承認事項一部変更
グロベニン-I/献血グロベニン-Iに自己免疫性脳炎を追加
記事公開:承認日:
薬の概要
- 販売名
- ①グロベニン-I10%静注5g/50mL、同10%静注10g/100mL、同10%静注20g/200mL
- ②献血グロベニン-I10%静注2.5g/25mL、同10%静注5g/50mL、同10%静注10g/100mL
- 一般名
- ①pH4処理酸性人免疫グロブリン
- ②ポリエチレングリコール処理人免疫グロブリン
何が変わったのか
グロベニン-Iは静注用人免疫グロブリンG製剤で、これまで無又は低ガンマグロブリン血症、重症感染症、免疫性血小板減少症などに使われてきました。
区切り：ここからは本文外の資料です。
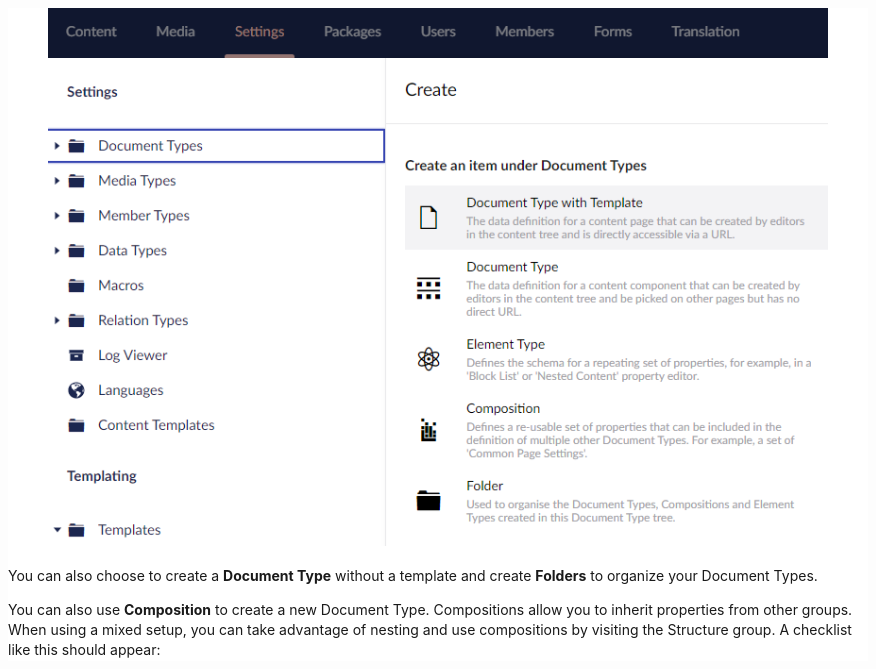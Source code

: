 <figure><img src="images/v8Screenshots/createDoctype.PNG" alt=""><figcaption></figcaption></figure>

You can also choose to create a **Document Type** without a template and create **Folders** to organize your Document Types.

You can also use **Composition** to create a new Document Type. Compositions allow you to inherit properties from other groups. When using a mixed setup, you can take advantage of nesting and use compositions by visiting the Structure group. A checklist like this should appear:
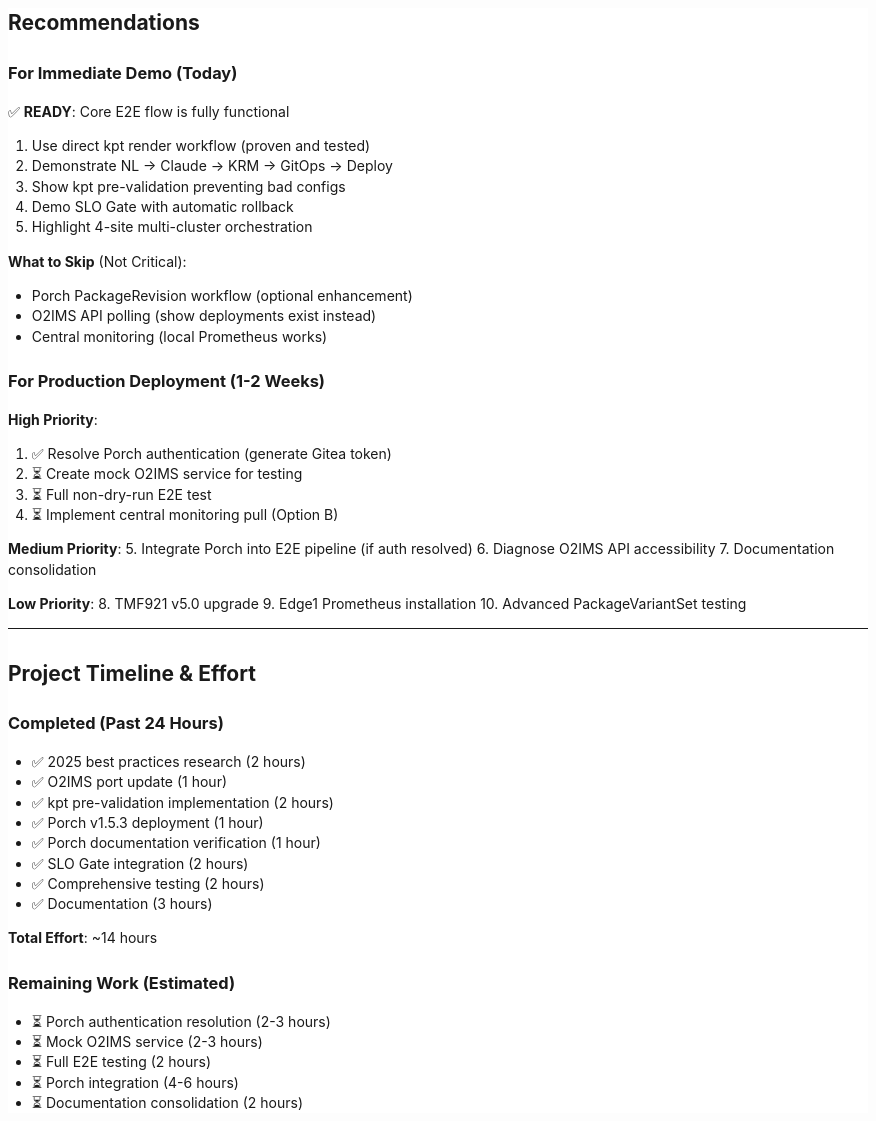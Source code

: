 
## Recommendations

### For Immediate Demo (Today)
✅ **READY**: Core E2E flow is fully functional
1. Use direct kpt render workflow (proven and tested)
2. Demonstrate NL → Claude → KRM → GitOps → Deploy
3. Show kpt pre-validation preventing bad configs
4. Demo SLO Gate with automatic rollback
5. Highlight 4-site multi-cluster orchestration

**What to Skip** (Not Critical):
- Porch PackageRevision workflow (optional enhancement)
- O2IMS API polling (show deployments exist instead)
- Central monitoring (local Prometheus works)

### For Production Deployment (1-2 Weeks)

**High Priority**:
1. ✅ Resolve Porch authentication (generate Gitea token)
2. ⏳ Create mock O2IMS service for testing
3. ⏳ Full non-dry-run E2E test
4. ⏳ Implement central monitoring pull (Option B)

**Medium Priority**:
5. Integrate Porch into E2E pipeline (if auth resolved)
6. Diagnose O2IMS API accessibility
7. Documentation consolidation

**Low Priority**:
8. TMF921 v5.0 upgrade
9. Edge1 Prometheus installation
10. Advanced PackageVariantSet testing

---

## Project Timeline & Effort

### Completed (Past 24 Hours)
- ✅ 2025 best practices research (2 hours)
- ✅ O2IMS port update (1 hour)
- ✅ kpt pre-validation implementation (2 hours)
- ✅ Porch v1.5.3 deployment (1 hour)
- ✅ Porch documentation verification (1 hour)
- ✅ SLO Gate integration (2 hours)
- ✅ Comprehensive testing (2 hours)
- ✅ Documentation (3 hours)

**Total Effort**: ~14 hours

### Remaining Work (Estimated)
- ⏳ Porch authentication resolution (2-3 hours)
- ⏳ Mock O2IMS service (2-3 hours)
- ⏳ Full E2E testing (2 hours)
- ⏳ Porch integration (4-6 hours)
- ⏳ Documentation consolidation (2 hours)
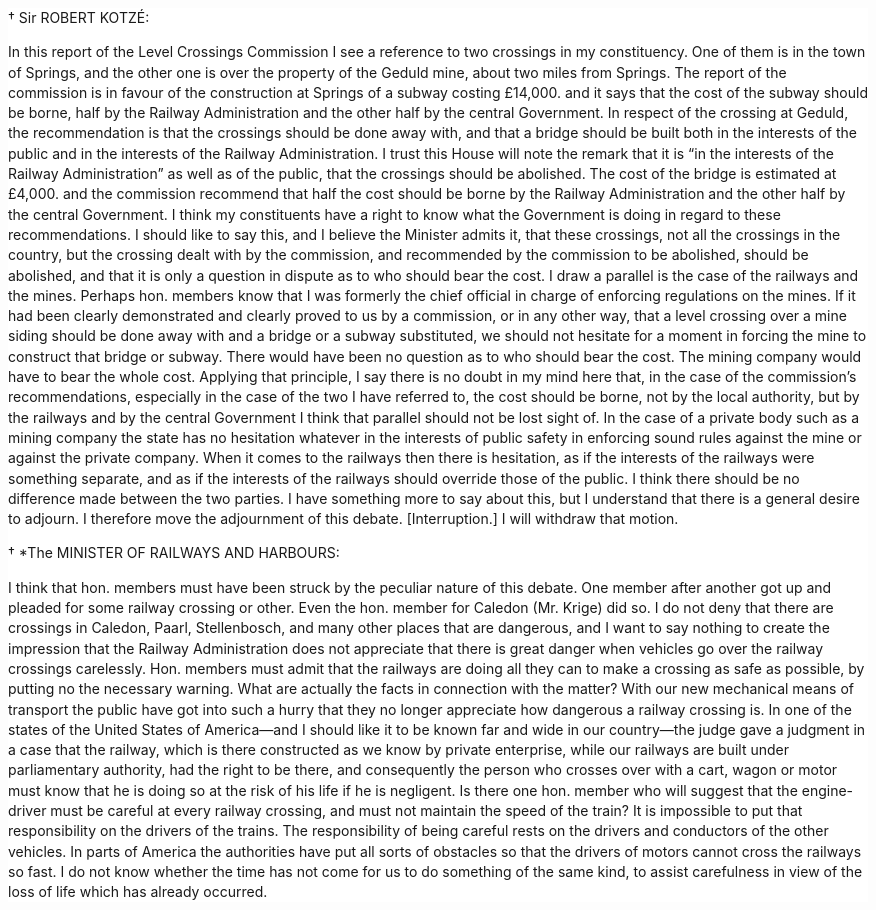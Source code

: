 </speech>

<speech by="#robert_kotz&#x00E9;">

<from>&#x2020; Sir <person refersTo="hansard_za">ROBERT KOTZ&#x00C9;</person>:</from>

<p>In this report of the Level Crossings Commission I see a reference to two crossings in my constituency. One of them is in the town of Springs, and the other one is over the property of the Geduld mine, about two miles from Springs. The report of the commission is in favour of the construction at Springs of a subway costing &#x00A3;14,000. and it says that the cost of the subway should be borne, half by the Railway Administration and the other half by the central Government. In respect of the crossing at Geduld, the recommendation is that the crossings should be done away with, and that a bridge should be built both in the interests of the public and in the interests of the Railway Administration. I trust this House will note the remark that it is &#x201C;in the interests of the Railway Administration&#x201D; as well as of the public, that the crossings should be abolished. The cost of the bridge is estimated at &#x00A3;4,000. and the commission recommend that half the cost should be borne by the Railway Administration and the other half by the central Government. I think my constituents have a right to know what the Government is doing in regard to these recommendations. I should like to say this, and I believe the Minister admits it, that these crossings, not all the crossings in the country, but the crossing dealt with by the commission, and recommended by the commission to be abolished, should be abolished, and that it is only a question in dispute as to who should bear the cost. I draw a parallel is the case <span class="col_2589-2590" refersTo="page_1367"/>of the railways and the mines. Perhaps hon. members know that I was formerly the chief official in charge of enforcing regulations on the mines. If it had been clearly demonstrated and clearly proved to us by a commission, or in any other way, that a level crossing over a mine siding should be done away with and a bridge or a subway substituted, we should not hesitate for a moment in forcing the mine to construct that bridge or subway. There would have been no question as to who should bear the cost. The mining company would have to bear the whole cost. Applying that principle, I say there is no doubt in my mind here that, in the case of the commission&#x2019;s recommendations, especially in the case of the two I have referred to, the cost should be borne, not by the local authority, but by the railways and by the central Government I think that parallel should not be lost sight of. In the case of a private body such as a mining company the state has no hesitation whatever in the interests of public safety in enforcing sound rules against the mine or against the private company. When it comes to the railways then there is hesitation, as if the interests of the railways were something separate, and as if the interests of the railways should override those of the public. I think there should be no difference made between the two parties. I have something more to say about this, but I understand that there is a general desire to adjourn. I therefore move the adjournment of this debate. [Interruption.] I will withdraw that motion.</p>

</speech>

<speech by="#minister_of_railways_and_harbours">

<from>&#x2020; *The <person refersTo="hansard_za">MINISTER OF RAILWAYS AND HARBOURS</person>:</from>

<p>I think that hon. members must have been struck by the peculiar nature of this debate. One member after another got up and pleaded for some railway crossing or other. Even the hon. member for Caledon (Mr. Krige) did so. I do not deny that there are crossings in Caledon, Paarl, Stellenbosch, and many other places that are dangerous, and I want to say nothing to create the impression that the Railway Administration does not appreciate that there is great danger when vehicles go over the railway crossings carelessly. Hon. members must admit that the railways are doing all they can to make a crossing as safe as possible, by putting no the necessary warning. What are actually the facts in connection with the matter? With our new mechanical means of transport the public have got into such a hurry that they no longer appreciate how dangerous a railway crossing is. In one of the states of the United States of America&#x2014;and I should like it to be known far and wide in our country&#x2014;the judge gave a judgment in a case that the railway, which is there constructed as we know by private enterprise, while our railways are built under parliamentary authority, had the right to be there, and consequently the person who crosses over with a cart, wagon or motor must know that he is doing so at the risk of his life if he is negligent. Is there one hon. member who will suggest that the engine-driver must be careful at every railway crossing, and must not maintain the speed of the train? It is impossible to put that responsibility on the drivers of the trains. The responsibility of being careful rests on the drivers and conductors of the other vehicles. In parts of America the authorities have put all sorts of obstacles so that the drivers of motors cannot cross the railways so fast. I do not know whether the time has not come for us to do something of the same kind, to assist carefulness in view of the loss of life which has already occurred.</p>
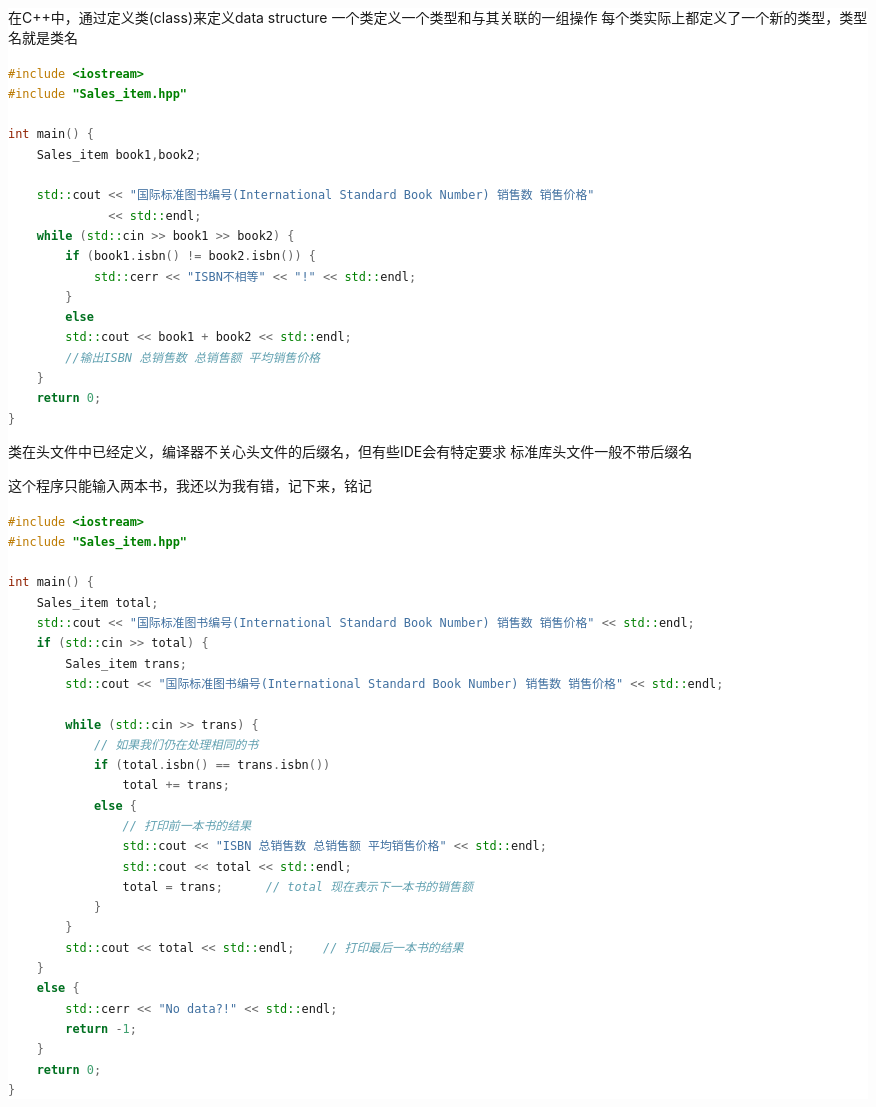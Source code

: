 在C++中，通过定义类(class)来定义data structure
一个类定义一个类型和与其关联的一组操作
每个类实际上都定义了一个新的类型，类型名就是类名
```C++
#include <iostream>
#include "Sales_item.hpp"

int main() {
    Sales_item book1,book2;

    std::cout << "国际标准图书编号(International Standard Book Number) 销售数 销售价格"
              << std::endl;
    while (std::cin >> book1 >> book2) {
        if (book1.isbn() != book2.isbn()) {
            std::cerr << "ISBN不相等" << "!" << std::endl;
        }
        else
        std::cout << book1 + book2 << std::endl;
        //输出ISBN 总销售数 总销售额 平均销售价格
    }
    return 0;
}
```
类在头文件中已经定义，编译器不关心头文件的后缀名，但有些IDE会有特定要求
标准库头文件一般不带后缀名

这个程序只能输入两本书，我还以为我有错，记下来，铭记
```C++
#include <iostream>
#include "Sales_item.hpp"

int main() {
    Sales_item total;
    std::cout << "国际标准图书编号(International Standard Book Number) 销售数 销售价格" << std::endl;
    if (std::cin >> total) {
        Sales_item trans;
        std::cout << "国际标准图书编号(International Standard Book Number) 销售数 销售价格" << std::endl;

        while (std::cin >> trans) {
            // 如果我们仍在处理相同的书
            if (total.isbn() == trans.isbn())
                total += trans;
            else {
                // 打印前一本书的结果
                std::cout << "ISBN 总销售数 总销售额 平均销售价格" << std::endl;
                std::cout << total << std::endl;
                total = trans;      // total 现在表示下一本书的销售额
            }
        }
        std::cout << total << std::endl;    // 打印最后一本书的结果
    }
    else {
        std::cerr << "No data?!" << std::endl;
        return -1;
    }
    return 0;
}
```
今回、効能・効果に自己免疫性脳炎が追加されました。 自己免疫性脳炎は、自己免疫機序によって起こる脳の炎症性疾患で、精神症状に続いてけいれん、意識障害、四肢麻痺などを呈することがあります。今回の承認では、6規格すべてに自己免疫性脳炎が追加され、用法・用量も同じく追加されています。 用法・用量は、自己免疫性脳炎に対して以下のとおりです。 - 1日1回、人免疫グロブリンGとして400mg(4mL)/kgを5日間連日、点滴静注する なお、直接静注する場合は極めて緩徐に行うこととされています。
実務上のポイント
処方監査では、自己免疫性脳炎が効能・効果に追加されたことをまず確認します。対象となるのは、成人だけでなく小児も含まれるため、年齢で除外しない点が重要です。 用法・用量は、1日1回400mg/kgを5日間連日で点滴静注です。既存の適応で使う場面と混同しないよう、投与日数と1日量を確認してください。 安全面では、添付文書上の注意喚起に加えて、自己免疫性脳炎では無菌性髄膜炎との鑑別が重要です。投与後に項部硬直、発熱、頭痛、悪心、嘔吐、意識混濁などが出た場合は、原疾患の増悪だけでなく無菌性髄膜炎も考えて対応する必要があります。
まとめ
グロベニン-I/献血グロベニン-Iに、自己免疫性脳炎の効能・効果と用法・用量が追加されました。実務では、対象患者の確認に加え、1日1回400mg/kgを5日間投与する点と、無菌性髄膜炎を意識した経過観察を確認します。